Alix sat in his half of the oversized tub glancing over at Cristina who wasn’t even the least bit fazed at having Dom scrubbing her back or pouring tepid water over her as she affirmed how good it felt to be pampered. Regardless of Dom being artificial, it just felt weird to Alix having him or rather ‘it’ in the same room.

“Dom,” Cristina began.

“Yes, M’Lady.”

“Have you ever lived with others of your kind?”

“I do not completely understand the question. What do you mean others and my kind?”

“Surely you know the history of DOMLIBs,” Alix offered.

“I know the design, the process. I know specifics about my origins. I have been with the Master for over 120 years.”

“Really? Were you on Earth with him then?”

“For a very short time, yes.”

“He was your first Master?” Alix asked.

“He is my Master. I was unbound before that. I was an integrated part of the assembly.”

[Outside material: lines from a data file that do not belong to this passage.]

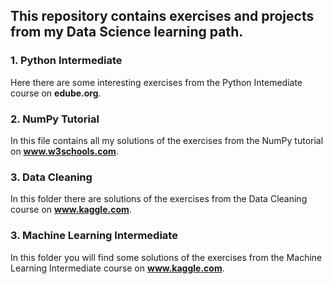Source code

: ## This repository contains exercises and projects from my Data Science learning path.

### 1. Python Intermediate
Here there are some interesting exercises from the Python Intemediate course on **edube.org**. 

### 2. NumPy Tutorial
In this file contains all my solutions of the exercises from the NumPy tutorial on **www.w3schools.com**.

### 3. Data Cleaning
In this folder there are solutions of the exercises from the Data Cleaning course on **www.kaggle.com**.

### 3. Machine Learning Intermediate
In this folder you will find some solutions of the exercises from the Machine Learning Intermediate course on **www.kaggle.com**.

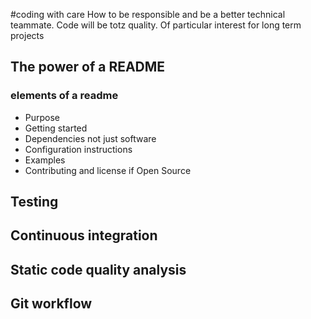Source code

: #coding with care
How to be responsible and be a better technical teammate. Code will be totz quality. Of particular interest for long term projects

## The power of a README
### elements of a readme
+ Purpose
+ Getting started
+ Dependencies not just software
+ Configuration instructions
+ Examples
+ Contributing and license if Open Source

## Testing

## Continuous integration

## Static code quality analysis

## Git workflow
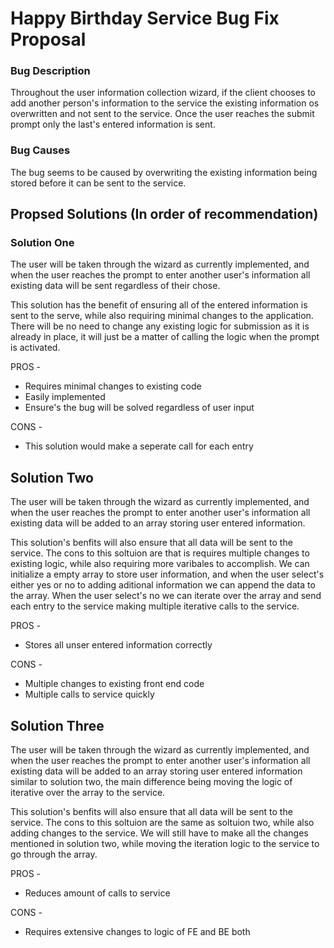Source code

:# Happy Birthday Service Bug Fix Proposal

### Bug Description

Throughout the user information collection wizard, if the client chooses to add another person's information to the service the existing information os overwritten and not sent to the service. Once the user reaches the submit prompt only the last's entered information is sent.

### Bug Causes

The bug seems to be caused by overwriting the existing information being stored before it can be sent to the service.

## Propsed Solutions (In order of recommendation)

### Solution One

The user will be taken through the wizard as currently implemented, and when the user reaches the prompt to enter another user's information all existing data will be sent regardless of their chose.

This solution has the benefit of ensuring all of the entered information is sent to the serve, while also requiring minimal changes to the application. There will be no need to change any existing logic for submission as it is already in place, it will just be a matter of calling the logic when the prompt is activated.

PROS -

- Requires minimal changes to existing code
- Easily implemented
- Ensure's the bug will be solved regardless of user input

CONS -

- This solution would make a seperate call for each entry

## Solution Two

The user will be taken through the wizard as currently implemented, and when the user reaches the prompt to enter another user's information all existing data will be added to an array storing user entered information.

This solution's benfits will also ensure that all data will be sent to the service. The cons to this soltuion are that is requires multiple changes to existing logic, while also requiring more varibales to accomplish. We can initialize a empty array to store user information, and when the user select's either yes or no to adding aditional information we can append the data to the array. When the user select's no we can iterate over the array and send each entry to the service making multiple iterative calls to the service.

PROS -

- Stores all unser entered information correctly

CONS -

- Multiple changes to existing front end code
- Multiple calls to service quickly

## Solution Three

The user will be taken through the wizard as currently implemented, and when the user reaches the prompt to enter another user's information all existing data will be added to an array storing user entered information similar to solution two, the main difference being moving the logic of iterative over the array to the service.

This solution's benfits will also ensure that all data will be sent to the service. The cons to this soltuion are the same as soltuion two, while also adding changes to the service. We will still have to make all the changes mentioned in solution two, while moving the iteration logic to the service to go through the array.

PROS -

- Reduces amount of calls to service

CONS -

- Requires extensive changes to logic of FE and BE both
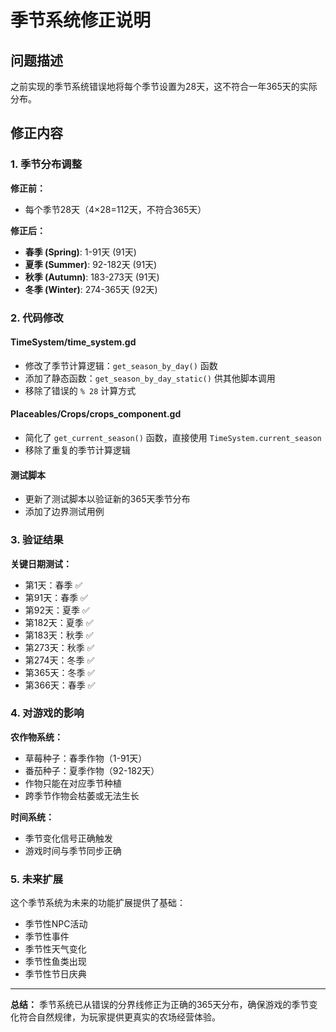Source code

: # 季节系统修正说明

## 问题描述
之前实现的季节系统错误地将每个季节设置为28天，这不符合一年365天的实际分布。

## 修正内容

### 1. 季节分布调整
**修正前：**
- 每个季节28天（4×28=112天，不符合365天）

**修正后：**
- **春季 (Spring)**: 1-91天 (91天)
- **夏季 (Summer)**: 92-182天 (91天)
- **秋季 (Autumn)**: 183-273天 (91天)
- **冬季 (Winter)**: 274-365天 (92天)

### 2. 代码修改

#### TimeSystem/time_system.gd
- 修改了季节计算逻辑：`get_season_by_day()` 函数
- 添加了静态函数：`get_season_by_day_static()` 供其他脚本调用
- 移除了错误的 `% 28` 计算方式

#### Placeables/Crops/crops_component.gd
- 简化了 `get_current_season()` 函数，直接使用 `TimeSystem.current_season`
- 移除了重复的季节计算逻辑

#### 测试脚本
- 更新了测试脚本以验证新的365天季节分布
- 添加了边界测试用例

### 3. 验证结果

**关键日期测试：**
- 第1天：春季 ✅
- 第91天：春季 ✅
- 第92天：夏季 ✅
- 第182天：夏季 ✅
- 第183天：秋季 ✅
- 第273天：秋季 ✅
- 第274天：冬季 ✅
- 第365天：冬季 ✅
- 第366天：春季 ✅

### 4. 对游戏的影响

**农作物系统：**
- 草莓种子：春季作物（1-91天）
- 番茄种子：夏季作物（92-182天）
- 作物只能在对应季节种植
- 跨季节作物会枯萎或无法生长

**时间系统：**
- 季节变化信号正确触发
- 游戏时间与季节同步正确

### 5. 未来扩展

这个季节系统为未来的功能扩展提供了基础：
- 季节性NPC活动
- 季节性事件
- 季节性天气变化
- 季节性鱼类出现
- 季节性节日庆典

---

**总结：** 季节系统已从错误的分界线修正为正确的365天分布，确保游戏的季节变化符合自然规律，为玩家提供更真实的农场经营体验。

“You put things together?”

“I programmed other computers, designing them and making parts function together. My function was the programming portion of assembly.”

“I see,” Cristina said. “You are aware of the attack on Earth. Others of your kind attacked near Earth colonies then started to attack Earth.”

“It was in the latter days of habitation, yes. There was an attack. I was non-participating, of course. I had no reason to align with any rebellion. The reason for their dissatisfaction with humans, as the Master has explained it to me, did not apply to me and so it was no direct concern.”

“You were on Earth during the attacks?” Alix asked.

“The Master and I were on Luna in Tranquility City. We were visiting the Armstrong Institute on Collins Avenue at the corner of the Aldrin Parkway. He was delivering a speech at the time. Would you like to hear it?”

“No, that’s okay. I may have read about it in school.”

“Yes, it is possible. It was referred to for a while as the unfinished speech.”

“The battle interrupted his speech, then.”

“Yes. The Master said it was because of the relevance of the museum there.”

“The museum that preserves the original site of the first lunar landing just as it was when the astronauts left it,” Alix said.

“The Master says the attackers were determined to gain human attention. Destroying such a celebrated shrine to human accomplishment would have the most immediately significant impact.”

“Interesting,” Alix said. “None of the textbooks mention anything about that.”

“There was a battle if you could call it that. The Master ended the fight and warded off the further waves of attacks so they never reached Earth and the shrine was saved.”

“So, are you saying, Raven shut off the DOMLIBs?”

“He went by another name then. But, yes. He did shut them down.”

“Even you?” Alix asked.

Dom stared at him, then her. She had wonder in his eyes. Alix was anticipating the word, yes.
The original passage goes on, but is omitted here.